STATE OF MINNESOTA
IN SUPREME COURT
A15-1821
Le Sueur County Chutich, J.
State of Minnesota,
Respondent,
vs. Filed: October 19, 2016
Office of Appellate Courts
Jonas David Nelson,
Appellant.
________________________
Lori Swanson, Attorney General, Edwin W. Stockmeyer, Assistant Attorney General, Saint
Paul, Minnesota; and
Brent Christian, Le Sueur County Attorney, Le Center, Minnesota, for respondent.
Cathryn Middlebrook, Chief Appellate Public Defender, Steven P. Russett, Assistant State
Public Defender, Saint Paul, Minnesota, for appellant.
________________________
SYLLABUS
1. The district court did not err when it denied appellant’s motion to suppress
his confessions because the totality of the circumstances shows that appellant voluntarily
confessed.
2. Appellant forfeited his Eighth Amendment challenge to his sentence when
he failed to raise the claim in the district court.
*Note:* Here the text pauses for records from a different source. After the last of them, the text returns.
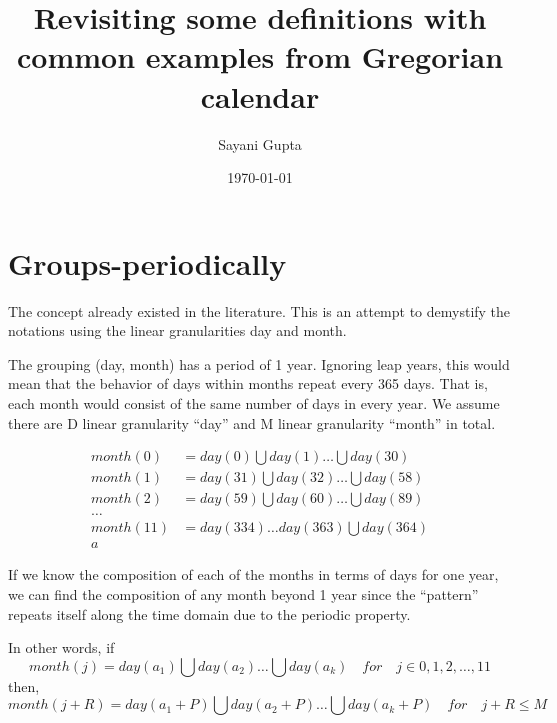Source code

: \documentclass[10pt,a4paper,]{article}
\title{Revisiting some definitions with common examples from Gregorian calendar}
\author{Sayani Gupta}
\date{\today}
\newenvironment{fminipage}%
{\begin{Sbox}\begin{minipage}{\textwidth}}%
{\end{minipage}\end{Sbox}\colorbox[gray]{0.8}{\TheSbox}}
\begin{document}
\vspace*{-2cm}
\begin{fminipage}\sffamily
\maketitle
\end{fminipage}\vspace*{0.5cm}


\hypertarget{groups-periodically}{%
\section{Groups-periodically}\label{groups-periodically}}

The concept already existed in the literature. This is an attempt to demystify the notations using the linear granularities day and month.

The grouping (day, month) has a period of 1 year. Ignoring leap years, this would mean that the behavior of days within months repeat every 365 days. That is, each month would consist of the same number of days in every year. We assume there are D linear granularity \enquote{day} and M linear granularity \enquote{month} in total.

\begin{equation}\label{eq:eq1}
\begin{split}
month(0) & = day(0)\bigcup day(1)\dots\bigcup day(30)\\
month(1) & = day(31)\bigcup day(32)\dots\bigcup day(58)\\
month(2) & = day(59)\bigcup day(60)\dots\bigcup day(89)\\
\dots\\
month(11) & = day(334)\dots day(363)\bigcup day(364)\\a
\end{split}
\end{equation}

If we know the composition of each of the months in terms of days for one year, we can find the composition of any month beyond 1 year since the \enquote{pattern} repeats itself along the time domain due to the periodic property.

In other words, if
\begin{equation}\label{eq:eq2}
month(j) = day(a_1)\bigcup day(a_2)\dots\bigcup day(a_k) \quad for \quad j \in {0,1, 2, \dots, 11}
\end{equation}
then,\\
\begin{equation}
month(j + R) = day(a_1 + P)\bigcup day(a_2 + P)\dots\bigcup day(a_k + P) \quad for \quad j + R \leq M
\end{equation}
\end{document}
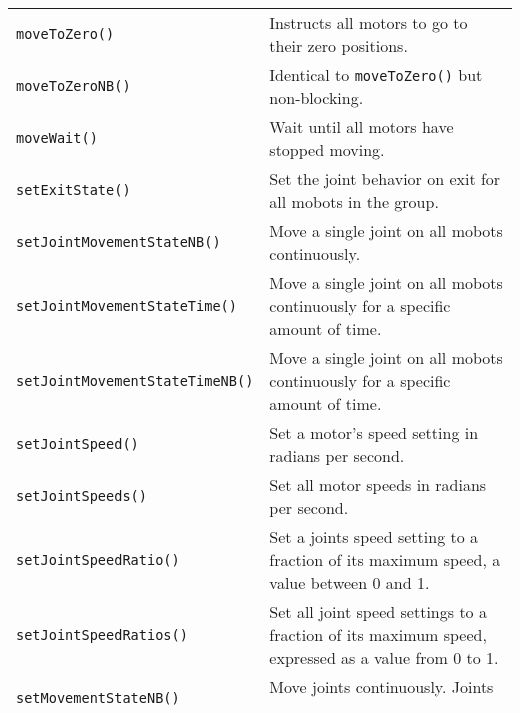 \begin{tabular}{p{1.75in}p{4.5in}}
\texttt{moveToZero()} & Instructs all motors to go to their zero positions. \\
\texttt{moveToZeroNB()} & Identical to \texttt{moveToZero()} but non-blocking. \\
\texttt{moveWait()} & Wait until all motors have stopped moving. \\
\texttt{setExitState()} & Set the joint behavior on exit for all mobots in the group. \\
\texttt{setJointMovementStateNB()} & Move a single joint on all mobots continuously. \\
\texttt{setJointMovementStateTime()} & Move a single joint on all mobots continuously for a specific amount of time. \\
\texttt{setJointMovementStateTimeNB()} & Move a single joint on all mobots continuously for a specific amount of time. \\
\texttt{setJointSpeed()} & Set a motor's speed setting in radians per second. \\
\texttt{setJointSpeeds()} & Set all motor speeds in radians per second. \\
\texttt{setJointSpeedRatio()} & Set a joints speed setting to a fraction of its maximum speed, a value between 0 and 1. \\
\texttt{setJointSpeedRatios()} & Set all joint speed settings to a fraction of its
maximum speed, expressed as a value from 0 to 1. \\
\texttt{setMovementStateNB()} & Move joints continuously. Joints will move untill stopped.\\
\texttt{setMovementStateTime()} & Move joints continuously for a certain amount of time.\\
\texttt{setMovementStateTimeNB()} & Move joints continuously for a certain amount of time.\\
\texttt{setTwoWheelRobotSpeed()} & Move the mobots at a constant forward velocity. \\
\texttt{stop()} & Stop all currently executing motions of the mobot. \\
\texttt{turnLeft()}  & Rotate the mobots counterclockwise. \\
\texttt{turnLeftNB()}  & Identical to \texttt{turnLeft()} but non-blocking. \\
\texttt{turnRight()}  & Rotate the mobots clockwise. \\
\texttt{turnRightNB()}  & Identical to \texttt{turnRight()} but non-blocking. \\
\hline
\end{tabular}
3. The order attached to the Warrant of Commitment erroneously lists two
convictions for lesser-included offenses, which are vacated.
Affirmed as modified.
OPINION
CHUTICH, Justice.
A Le Sueur County jury found appellant Jonas David Nelson, then 18 years old,
guilty of first-degree premeditated murder, second-degree intentional murder, and second-
degree felony murder for the January 6, 2014, killing of his father, Richard Nelson. The
district court sentenced Nelson to life in prison without the possibility of release for the
offense of first-degree premeditated murder.
On direct appeal, Nelson contends that the district court erred when it denied his
motion to suppress his confessions. He also argues, for the first time, that he was
psychologically and socially a juvenile when he committed the crime and therefore his
mandatory sentence of life in prison without the possibility of release violates the United
States Constitution’s Eighth Amendment prohibition on cruel and unusual punishment.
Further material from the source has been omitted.